▶ _Stored dataset items_:
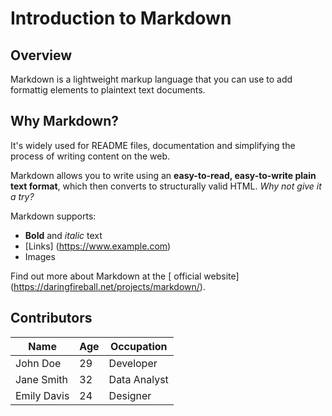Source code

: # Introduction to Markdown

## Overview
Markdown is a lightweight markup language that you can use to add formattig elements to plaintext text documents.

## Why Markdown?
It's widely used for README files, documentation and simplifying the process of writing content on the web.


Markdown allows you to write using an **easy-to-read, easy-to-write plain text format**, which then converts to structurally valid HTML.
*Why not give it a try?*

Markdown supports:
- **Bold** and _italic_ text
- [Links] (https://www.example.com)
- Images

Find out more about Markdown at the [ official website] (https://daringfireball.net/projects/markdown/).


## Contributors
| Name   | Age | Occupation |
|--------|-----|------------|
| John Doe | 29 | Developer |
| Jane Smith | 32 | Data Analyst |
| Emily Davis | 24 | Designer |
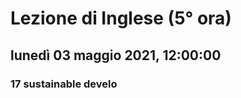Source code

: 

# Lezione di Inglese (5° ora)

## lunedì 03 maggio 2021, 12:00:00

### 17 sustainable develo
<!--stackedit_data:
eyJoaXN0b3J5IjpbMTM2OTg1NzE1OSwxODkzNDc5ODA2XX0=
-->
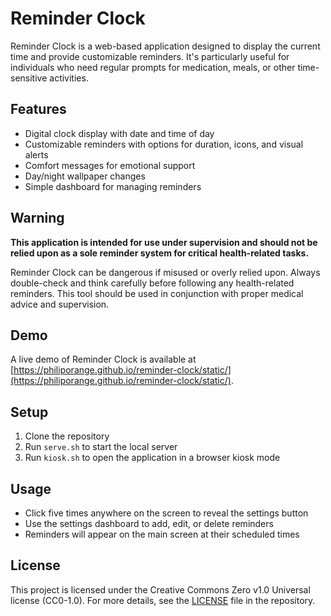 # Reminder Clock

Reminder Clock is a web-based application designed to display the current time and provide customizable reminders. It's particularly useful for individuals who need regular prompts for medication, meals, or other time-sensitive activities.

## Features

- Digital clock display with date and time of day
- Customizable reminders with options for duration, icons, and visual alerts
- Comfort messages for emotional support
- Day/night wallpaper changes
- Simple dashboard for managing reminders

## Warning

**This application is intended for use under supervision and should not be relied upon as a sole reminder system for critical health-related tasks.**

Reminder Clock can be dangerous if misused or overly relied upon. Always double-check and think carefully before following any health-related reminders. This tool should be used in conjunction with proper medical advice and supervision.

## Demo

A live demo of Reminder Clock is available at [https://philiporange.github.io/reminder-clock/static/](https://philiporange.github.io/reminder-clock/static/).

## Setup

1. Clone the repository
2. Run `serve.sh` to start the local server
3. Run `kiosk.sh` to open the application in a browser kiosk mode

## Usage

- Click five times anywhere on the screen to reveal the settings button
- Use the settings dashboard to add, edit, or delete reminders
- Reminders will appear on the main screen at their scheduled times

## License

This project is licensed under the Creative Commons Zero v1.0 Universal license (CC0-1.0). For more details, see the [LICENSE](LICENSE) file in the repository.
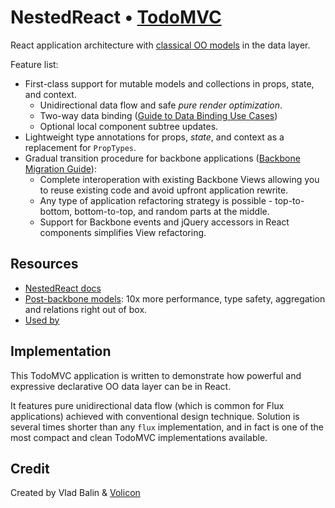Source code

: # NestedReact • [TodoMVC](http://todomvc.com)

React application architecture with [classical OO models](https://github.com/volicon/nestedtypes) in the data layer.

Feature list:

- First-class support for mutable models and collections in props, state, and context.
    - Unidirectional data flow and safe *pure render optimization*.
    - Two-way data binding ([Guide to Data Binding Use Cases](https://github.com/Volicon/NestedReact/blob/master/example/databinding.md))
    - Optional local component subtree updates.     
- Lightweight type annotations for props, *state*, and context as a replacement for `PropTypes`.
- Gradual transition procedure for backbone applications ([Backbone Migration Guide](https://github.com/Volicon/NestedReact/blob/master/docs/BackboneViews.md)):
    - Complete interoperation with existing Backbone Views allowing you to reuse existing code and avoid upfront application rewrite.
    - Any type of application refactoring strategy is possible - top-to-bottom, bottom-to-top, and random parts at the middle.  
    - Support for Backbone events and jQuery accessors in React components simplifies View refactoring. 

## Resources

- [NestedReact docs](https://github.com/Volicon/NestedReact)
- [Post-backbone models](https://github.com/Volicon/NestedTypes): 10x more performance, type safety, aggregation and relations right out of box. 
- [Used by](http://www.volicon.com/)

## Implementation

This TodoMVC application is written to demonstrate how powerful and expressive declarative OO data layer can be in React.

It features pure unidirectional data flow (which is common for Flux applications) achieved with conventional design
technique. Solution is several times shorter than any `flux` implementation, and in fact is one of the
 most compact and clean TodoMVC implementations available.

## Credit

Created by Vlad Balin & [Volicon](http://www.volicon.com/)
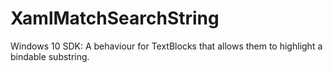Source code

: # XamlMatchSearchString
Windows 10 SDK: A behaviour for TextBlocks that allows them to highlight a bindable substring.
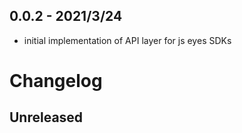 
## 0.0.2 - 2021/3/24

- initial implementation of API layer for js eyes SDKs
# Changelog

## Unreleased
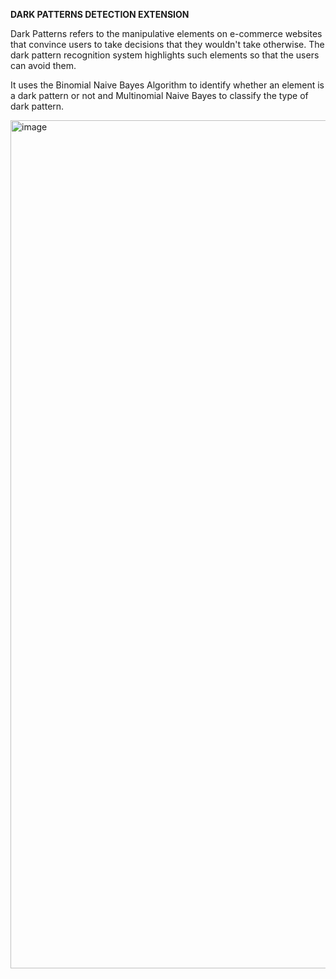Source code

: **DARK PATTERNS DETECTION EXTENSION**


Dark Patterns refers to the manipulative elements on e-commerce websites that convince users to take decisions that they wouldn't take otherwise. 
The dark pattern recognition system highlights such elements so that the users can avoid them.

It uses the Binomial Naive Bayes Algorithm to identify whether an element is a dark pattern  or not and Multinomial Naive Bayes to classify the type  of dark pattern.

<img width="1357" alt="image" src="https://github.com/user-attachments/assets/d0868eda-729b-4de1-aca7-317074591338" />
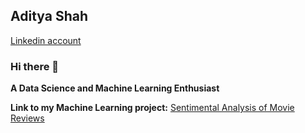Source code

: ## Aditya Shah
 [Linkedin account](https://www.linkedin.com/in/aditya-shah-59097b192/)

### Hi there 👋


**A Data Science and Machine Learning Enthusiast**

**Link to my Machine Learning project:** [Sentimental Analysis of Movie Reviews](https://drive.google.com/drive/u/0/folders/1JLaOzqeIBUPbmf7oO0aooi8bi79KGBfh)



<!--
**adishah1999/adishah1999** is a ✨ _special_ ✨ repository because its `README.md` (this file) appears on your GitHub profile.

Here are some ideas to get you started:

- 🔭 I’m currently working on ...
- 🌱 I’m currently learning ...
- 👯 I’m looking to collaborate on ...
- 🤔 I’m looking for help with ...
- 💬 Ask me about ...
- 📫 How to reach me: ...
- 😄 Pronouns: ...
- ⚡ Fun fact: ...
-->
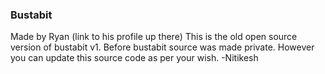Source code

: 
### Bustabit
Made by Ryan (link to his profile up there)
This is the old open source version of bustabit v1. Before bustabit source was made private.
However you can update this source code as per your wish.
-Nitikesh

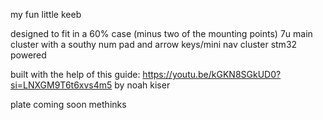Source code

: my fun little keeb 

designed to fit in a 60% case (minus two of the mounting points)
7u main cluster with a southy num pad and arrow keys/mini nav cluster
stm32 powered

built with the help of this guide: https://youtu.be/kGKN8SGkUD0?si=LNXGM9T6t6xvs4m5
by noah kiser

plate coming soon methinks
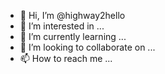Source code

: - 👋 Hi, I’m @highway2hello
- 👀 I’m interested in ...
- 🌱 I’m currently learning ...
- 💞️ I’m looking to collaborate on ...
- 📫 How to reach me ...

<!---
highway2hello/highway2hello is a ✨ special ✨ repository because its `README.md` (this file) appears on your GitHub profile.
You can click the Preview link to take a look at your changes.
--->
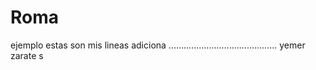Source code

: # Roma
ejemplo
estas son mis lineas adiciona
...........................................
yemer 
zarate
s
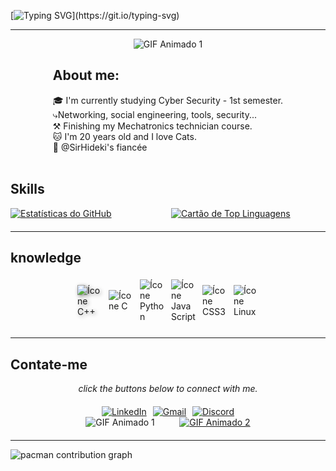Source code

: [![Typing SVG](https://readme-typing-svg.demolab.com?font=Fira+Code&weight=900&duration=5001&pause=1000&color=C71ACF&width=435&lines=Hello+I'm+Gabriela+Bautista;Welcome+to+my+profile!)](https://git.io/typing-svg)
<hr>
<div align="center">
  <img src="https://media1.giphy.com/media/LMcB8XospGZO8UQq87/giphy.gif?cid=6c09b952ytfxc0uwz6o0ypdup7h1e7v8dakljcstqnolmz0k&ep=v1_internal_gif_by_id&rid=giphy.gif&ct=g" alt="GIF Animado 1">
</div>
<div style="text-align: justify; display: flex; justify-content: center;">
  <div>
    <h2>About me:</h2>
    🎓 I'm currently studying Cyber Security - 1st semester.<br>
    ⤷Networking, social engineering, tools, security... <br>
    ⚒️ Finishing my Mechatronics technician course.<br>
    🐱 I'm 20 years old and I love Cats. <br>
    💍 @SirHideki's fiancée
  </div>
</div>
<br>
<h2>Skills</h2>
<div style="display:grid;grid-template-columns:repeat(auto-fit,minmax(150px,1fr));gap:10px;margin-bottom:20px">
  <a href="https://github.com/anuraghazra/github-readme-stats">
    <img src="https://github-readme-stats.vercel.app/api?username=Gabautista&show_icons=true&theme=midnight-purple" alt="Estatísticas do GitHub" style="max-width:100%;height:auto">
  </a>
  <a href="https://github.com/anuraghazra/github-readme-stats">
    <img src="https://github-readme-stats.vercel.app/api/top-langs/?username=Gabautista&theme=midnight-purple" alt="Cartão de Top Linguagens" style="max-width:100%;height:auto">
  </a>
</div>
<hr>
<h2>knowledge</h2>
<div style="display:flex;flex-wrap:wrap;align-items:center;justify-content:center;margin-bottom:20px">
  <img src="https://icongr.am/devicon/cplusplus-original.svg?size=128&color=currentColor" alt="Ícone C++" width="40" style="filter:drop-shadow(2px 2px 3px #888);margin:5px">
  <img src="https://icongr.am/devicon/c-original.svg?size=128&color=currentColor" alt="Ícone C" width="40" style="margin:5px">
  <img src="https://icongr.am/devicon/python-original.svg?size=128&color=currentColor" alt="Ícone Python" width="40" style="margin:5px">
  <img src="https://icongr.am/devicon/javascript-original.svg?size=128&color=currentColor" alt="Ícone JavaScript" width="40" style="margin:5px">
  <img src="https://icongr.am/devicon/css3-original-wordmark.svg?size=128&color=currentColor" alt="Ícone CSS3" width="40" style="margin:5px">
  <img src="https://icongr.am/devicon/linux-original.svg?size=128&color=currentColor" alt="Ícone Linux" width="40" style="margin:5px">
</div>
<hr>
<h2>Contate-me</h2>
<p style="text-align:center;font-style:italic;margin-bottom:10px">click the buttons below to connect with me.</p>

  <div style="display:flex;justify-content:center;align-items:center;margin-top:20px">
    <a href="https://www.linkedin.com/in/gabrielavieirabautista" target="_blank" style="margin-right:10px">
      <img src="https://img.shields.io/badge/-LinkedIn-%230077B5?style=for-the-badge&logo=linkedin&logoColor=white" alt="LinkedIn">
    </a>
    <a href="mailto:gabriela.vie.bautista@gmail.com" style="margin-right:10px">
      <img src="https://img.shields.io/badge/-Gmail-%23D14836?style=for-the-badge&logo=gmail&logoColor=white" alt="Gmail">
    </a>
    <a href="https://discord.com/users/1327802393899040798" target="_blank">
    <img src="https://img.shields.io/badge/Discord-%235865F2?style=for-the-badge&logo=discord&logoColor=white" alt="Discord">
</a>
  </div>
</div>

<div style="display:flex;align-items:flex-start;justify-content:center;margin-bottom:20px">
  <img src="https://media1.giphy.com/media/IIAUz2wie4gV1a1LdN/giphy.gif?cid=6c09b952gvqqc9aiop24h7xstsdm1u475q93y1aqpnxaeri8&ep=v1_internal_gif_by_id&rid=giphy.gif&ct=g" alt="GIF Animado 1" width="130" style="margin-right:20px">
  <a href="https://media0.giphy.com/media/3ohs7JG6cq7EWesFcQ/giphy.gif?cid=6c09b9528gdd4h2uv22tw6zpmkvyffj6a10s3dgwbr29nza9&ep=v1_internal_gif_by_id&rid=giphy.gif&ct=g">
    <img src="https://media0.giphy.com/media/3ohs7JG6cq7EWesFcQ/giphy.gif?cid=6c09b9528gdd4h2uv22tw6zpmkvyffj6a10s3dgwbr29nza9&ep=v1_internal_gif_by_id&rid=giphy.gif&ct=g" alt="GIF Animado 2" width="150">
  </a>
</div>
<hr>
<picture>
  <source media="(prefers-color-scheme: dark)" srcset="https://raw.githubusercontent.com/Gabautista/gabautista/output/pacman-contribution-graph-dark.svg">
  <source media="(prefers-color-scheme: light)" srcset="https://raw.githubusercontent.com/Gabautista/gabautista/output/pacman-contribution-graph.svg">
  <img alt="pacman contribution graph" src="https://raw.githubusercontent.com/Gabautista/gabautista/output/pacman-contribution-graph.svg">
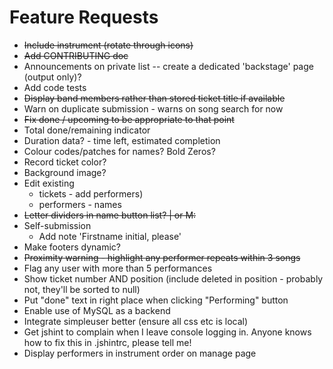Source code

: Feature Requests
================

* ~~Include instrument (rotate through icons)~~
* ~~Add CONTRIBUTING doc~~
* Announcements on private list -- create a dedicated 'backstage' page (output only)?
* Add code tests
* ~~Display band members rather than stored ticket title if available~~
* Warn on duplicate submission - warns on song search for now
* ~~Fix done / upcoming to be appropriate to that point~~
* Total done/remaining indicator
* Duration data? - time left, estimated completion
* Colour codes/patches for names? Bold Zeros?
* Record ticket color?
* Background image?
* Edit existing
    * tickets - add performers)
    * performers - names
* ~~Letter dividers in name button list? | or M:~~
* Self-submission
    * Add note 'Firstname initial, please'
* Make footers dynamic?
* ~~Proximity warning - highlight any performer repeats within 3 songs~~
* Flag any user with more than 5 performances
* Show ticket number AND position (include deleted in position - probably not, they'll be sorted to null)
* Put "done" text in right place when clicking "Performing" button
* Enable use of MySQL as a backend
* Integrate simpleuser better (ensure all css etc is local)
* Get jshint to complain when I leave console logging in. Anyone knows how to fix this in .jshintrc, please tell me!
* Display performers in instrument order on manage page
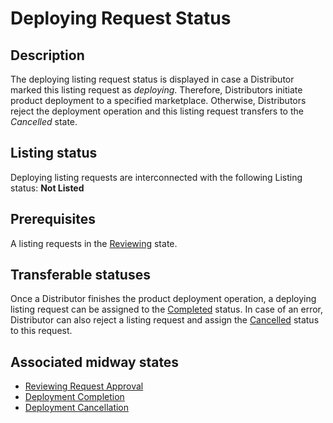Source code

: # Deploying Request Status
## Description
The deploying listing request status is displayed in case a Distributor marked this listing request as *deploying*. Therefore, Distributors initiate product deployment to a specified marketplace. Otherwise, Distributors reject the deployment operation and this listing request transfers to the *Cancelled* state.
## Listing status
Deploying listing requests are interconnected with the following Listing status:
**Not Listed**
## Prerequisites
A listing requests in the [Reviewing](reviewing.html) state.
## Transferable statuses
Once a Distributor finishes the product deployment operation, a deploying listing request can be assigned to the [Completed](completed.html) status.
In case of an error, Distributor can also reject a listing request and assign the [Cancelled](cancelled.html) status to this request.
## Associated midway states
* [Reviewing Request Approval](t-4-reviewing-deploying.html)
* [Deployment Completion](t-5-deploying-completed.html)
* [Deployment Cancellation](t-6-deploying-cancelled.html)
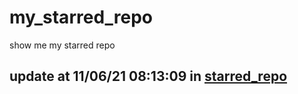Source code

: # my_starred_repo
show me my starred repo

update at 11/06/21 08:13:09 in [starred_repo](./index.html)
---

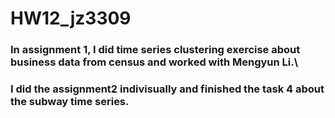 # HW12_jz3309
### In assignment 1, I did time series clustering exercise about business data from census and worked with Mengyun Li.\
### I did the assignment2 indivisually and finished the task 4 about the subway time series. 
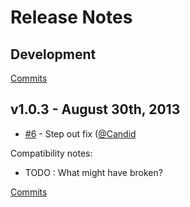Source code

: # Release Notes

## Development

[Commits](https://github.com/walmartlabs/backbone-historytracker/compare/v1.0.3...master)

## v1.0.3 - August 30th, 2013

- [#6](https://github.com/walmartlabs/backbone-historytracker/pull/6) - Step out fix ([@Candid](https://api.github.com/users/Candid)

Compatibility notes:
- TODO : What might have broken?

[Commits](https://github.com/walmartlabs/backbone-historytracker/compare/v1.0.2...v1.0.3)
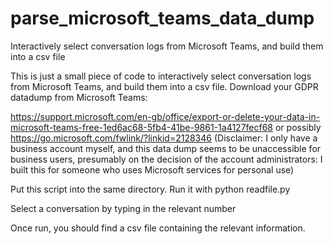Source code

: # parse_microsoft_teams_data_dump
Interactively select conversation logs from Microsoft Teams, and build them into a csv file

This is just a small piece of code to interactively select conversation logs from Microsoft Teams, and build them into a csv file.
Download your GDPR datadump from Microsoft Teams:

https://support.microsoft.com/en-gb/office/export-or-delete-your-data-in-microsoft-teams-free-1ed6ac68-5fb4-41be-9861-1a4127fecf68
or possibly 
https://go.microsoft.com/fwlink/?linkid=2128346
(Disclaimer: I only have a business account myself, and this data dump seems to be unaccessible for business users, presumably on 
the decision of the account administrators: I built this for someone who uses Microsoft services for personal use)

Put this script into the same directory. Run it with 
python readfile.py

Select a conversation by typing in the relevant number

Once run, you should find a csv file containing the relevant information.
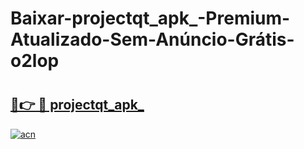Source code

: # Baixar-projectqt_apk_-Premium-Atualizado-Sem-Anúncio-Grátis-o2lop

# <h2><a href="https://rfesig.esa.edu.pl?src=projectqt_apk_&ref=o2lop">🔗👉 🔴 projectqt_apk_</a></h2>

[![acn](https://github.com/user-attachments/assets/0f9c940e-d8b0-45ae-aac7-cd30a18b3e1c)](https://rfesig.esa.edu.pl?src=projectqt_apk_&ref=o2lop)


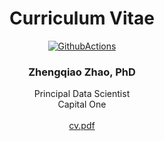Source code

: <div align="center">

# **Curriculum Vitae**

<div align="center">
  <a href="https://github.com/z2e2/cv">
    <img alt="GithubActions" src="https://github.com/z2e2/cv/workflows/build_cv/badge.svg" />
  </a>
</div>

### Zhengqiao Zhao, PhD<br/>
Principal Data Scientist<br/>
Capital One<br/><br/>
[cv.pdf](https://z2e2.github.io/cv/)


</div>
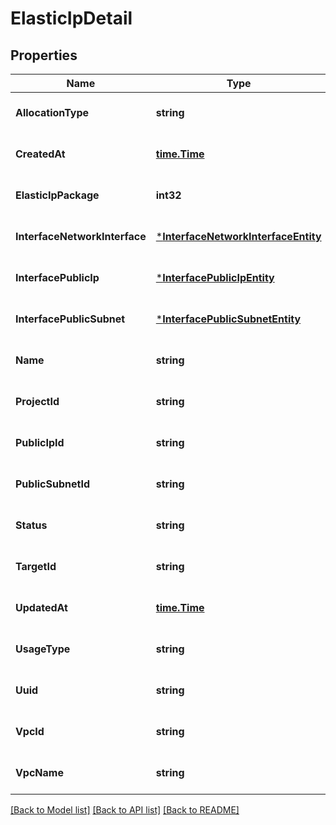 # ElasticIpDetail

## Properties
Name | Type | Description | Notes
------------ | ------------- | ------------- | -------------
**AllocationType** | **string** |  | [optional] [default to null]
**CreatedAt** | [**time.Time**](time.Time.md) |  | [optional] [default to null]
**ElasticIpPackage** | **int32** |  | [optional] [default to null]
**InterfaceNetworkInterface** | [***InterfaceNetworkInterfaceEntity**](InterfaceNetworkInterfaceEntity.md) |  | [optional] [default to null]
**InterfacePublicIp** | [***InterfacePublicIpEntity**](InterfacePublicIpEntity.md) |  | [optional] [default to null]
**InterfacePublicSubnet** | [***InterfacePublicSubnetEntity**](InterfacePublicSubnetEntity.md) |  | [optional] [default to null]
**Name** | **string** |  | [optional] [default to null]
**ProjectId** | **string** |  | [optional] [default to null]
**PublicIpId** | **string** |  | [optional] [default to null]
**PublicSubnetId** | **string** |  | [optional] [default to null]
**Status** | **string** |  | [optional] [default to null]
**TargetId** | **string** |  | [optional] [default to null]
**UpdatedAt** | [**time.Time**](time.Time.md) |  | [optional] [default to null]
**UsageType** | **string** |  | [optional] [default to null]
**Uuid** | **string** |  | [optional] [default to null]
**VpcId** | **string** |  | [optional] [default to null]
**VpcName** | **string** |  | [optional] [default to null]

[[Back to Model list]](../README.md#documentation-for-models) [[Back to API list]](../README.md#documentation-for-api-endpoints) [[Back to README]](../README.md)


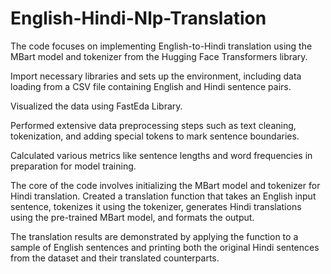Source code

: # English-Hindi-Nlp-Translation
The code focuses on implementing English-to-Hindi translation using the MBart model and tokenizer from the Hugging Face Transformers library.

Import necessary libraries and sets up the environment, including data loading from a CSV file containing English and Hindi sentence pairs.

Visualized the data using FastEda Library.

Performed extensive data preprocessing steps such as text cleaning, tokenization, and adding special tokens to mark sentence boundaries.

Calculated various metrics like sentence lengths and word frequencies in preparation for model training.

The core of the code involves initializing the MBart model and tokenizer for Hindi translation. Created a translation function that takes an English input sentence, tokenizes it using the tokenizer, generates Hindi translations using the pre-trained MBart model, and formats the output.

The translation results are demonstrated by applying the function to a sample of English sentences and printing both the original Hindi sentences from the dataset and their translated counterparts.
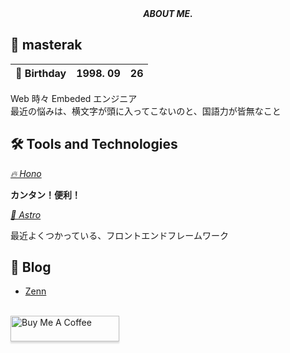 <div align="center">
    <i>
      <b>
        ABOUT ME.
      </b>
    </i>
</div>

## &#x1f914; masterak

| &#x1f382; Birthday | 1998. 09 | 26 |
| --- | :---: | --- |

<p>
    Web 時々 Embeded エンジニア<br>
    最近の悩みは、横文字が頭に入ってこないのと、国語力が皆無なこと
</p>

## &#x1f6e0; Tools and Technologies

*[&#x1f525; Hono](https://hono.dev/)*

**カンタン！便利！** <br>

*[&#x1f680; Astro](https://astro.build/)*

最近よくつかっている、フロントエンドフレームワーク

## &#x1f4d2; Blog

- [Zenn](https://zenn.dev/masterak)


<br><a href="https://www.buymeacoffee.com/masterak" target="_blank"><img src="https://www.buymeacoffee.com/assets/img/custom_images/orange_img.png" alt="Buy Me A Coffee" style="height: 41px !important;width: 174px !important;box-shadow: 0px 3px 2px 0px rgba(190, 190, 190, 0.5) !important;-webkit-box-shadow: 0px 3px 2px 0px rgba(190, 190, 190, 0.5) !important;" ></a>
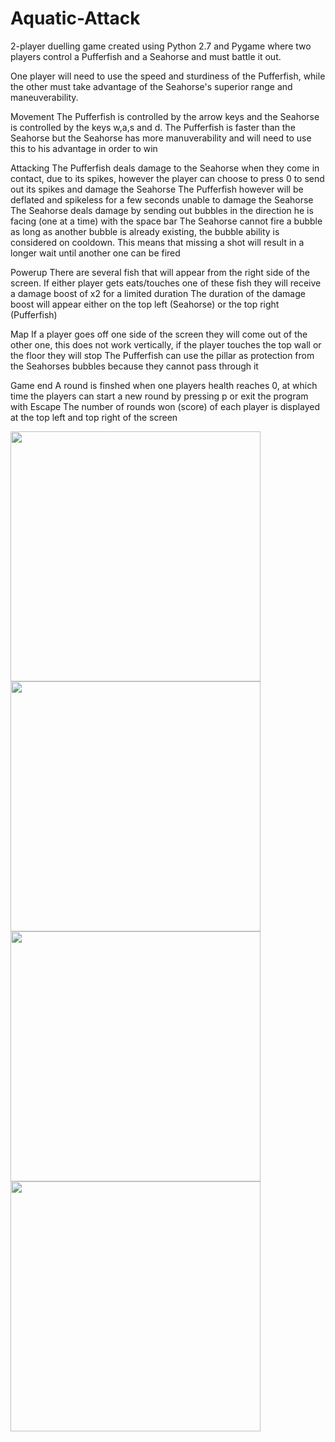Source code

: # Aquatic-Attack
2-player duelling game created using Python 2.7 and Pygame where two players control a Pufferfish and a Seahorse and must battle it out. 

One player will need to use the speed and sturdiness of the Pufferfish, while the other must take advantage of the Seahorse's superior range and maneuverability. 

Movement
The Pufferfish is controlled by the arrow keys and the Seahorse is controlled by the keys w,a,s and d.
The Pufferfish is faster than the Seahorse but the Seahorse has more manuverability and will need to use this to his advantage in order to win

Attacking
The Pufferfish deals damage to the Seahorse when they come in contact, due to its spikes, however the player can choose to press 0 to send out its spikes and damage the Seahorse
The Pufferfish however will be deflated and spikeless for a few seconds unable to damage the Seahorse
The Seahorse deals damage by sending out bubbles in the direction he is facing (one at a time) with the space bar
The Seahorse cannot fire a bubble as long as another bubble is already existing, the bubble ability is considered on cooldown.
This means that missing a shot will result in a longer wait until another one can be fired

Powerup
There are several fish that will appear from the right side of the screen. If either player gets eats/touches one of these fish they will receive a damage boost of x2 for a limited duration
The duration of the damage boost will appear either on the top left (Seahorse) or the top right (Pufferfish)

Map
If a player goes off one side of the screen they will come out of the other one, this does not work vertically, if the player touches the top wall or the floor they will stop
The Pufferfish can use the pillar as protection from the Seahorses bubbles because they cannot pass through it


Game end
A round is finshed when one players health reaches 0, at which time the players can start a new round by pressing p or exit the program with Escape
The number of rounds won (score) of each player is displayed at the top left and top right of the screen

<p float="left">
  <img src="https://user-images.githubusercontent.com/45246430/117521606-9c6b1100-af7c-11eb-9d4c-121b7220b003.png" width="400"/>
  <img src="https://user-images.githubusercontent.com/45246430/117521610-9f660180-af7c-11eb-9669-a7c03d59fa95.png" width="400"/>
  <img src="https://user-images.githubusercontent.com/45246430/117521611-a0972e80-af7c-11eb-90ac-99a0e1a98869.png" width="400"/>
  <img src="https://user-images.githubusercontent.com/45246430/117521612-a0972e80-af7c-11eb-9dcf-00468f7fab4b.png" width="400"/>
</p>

▶ _Task objective_:
Could you output exactly the lines above, from the line with "In case of an" up to and including the line with "or possibly", and nothing else, skipping the pictures?

▶ _Result_:
In case of an error, Distributor can also reject a listing request and assign the [Cancelled](cancelled.html) status to this request.
## Associated midway states
* [Reviewing Request Approval](t-4-reviewing-deploying.html)
* [Deployment Completion](t-5-deploying-completed.html)
* [Deployment Cancellation](t-6-deploying-cancelled.html)
Source code

: # my_starred_repo
show me my starred repo

update at 11/06/21 08:13:09 in [starred_repo](./index.html)
---

 # HW12_jz3309
### In assignment 1, I did time series clustering exercise about business data from census and worked with Mengyun Li.\
### I did the assignment2 indivisually and finished the task 4 about the subway time series. 
Source code

: # Release Notes

## Development

[Commits](https://github.com/walmartlabs/backbone-historytracker/compare/v1.0.3...master)

## v1.0.3 - August 30th, 2013

- [#6](https://github.com/walmartlabs/backbone-historytracker/pull/6) - Step out fix ([@Candid](https://api.github.com/users/Candid)

Compatibility notes:
- TODO : What might have broken?

[Commits](https://github.com/walmartlabs/backbone-historytracker/compare/v1.0.2...v1.0.3)
Source code

: # parse_microsoft_teams_data_dump
Interactively select conversation logs from Microsoft Teams, and build them into a csv file

This is just a small piece of code to interactively select conversation logs from Microsoft Teams, and build them into a csv file.
Download your GDPR datadump from Microsoft Teams:

https://support.microsoft.com/en-gb/office/export-or-delete-your-data-in-microsoft-teams-free-1ed6ac68-5fb4-41be-9861-1a4127fecf68
or possibly 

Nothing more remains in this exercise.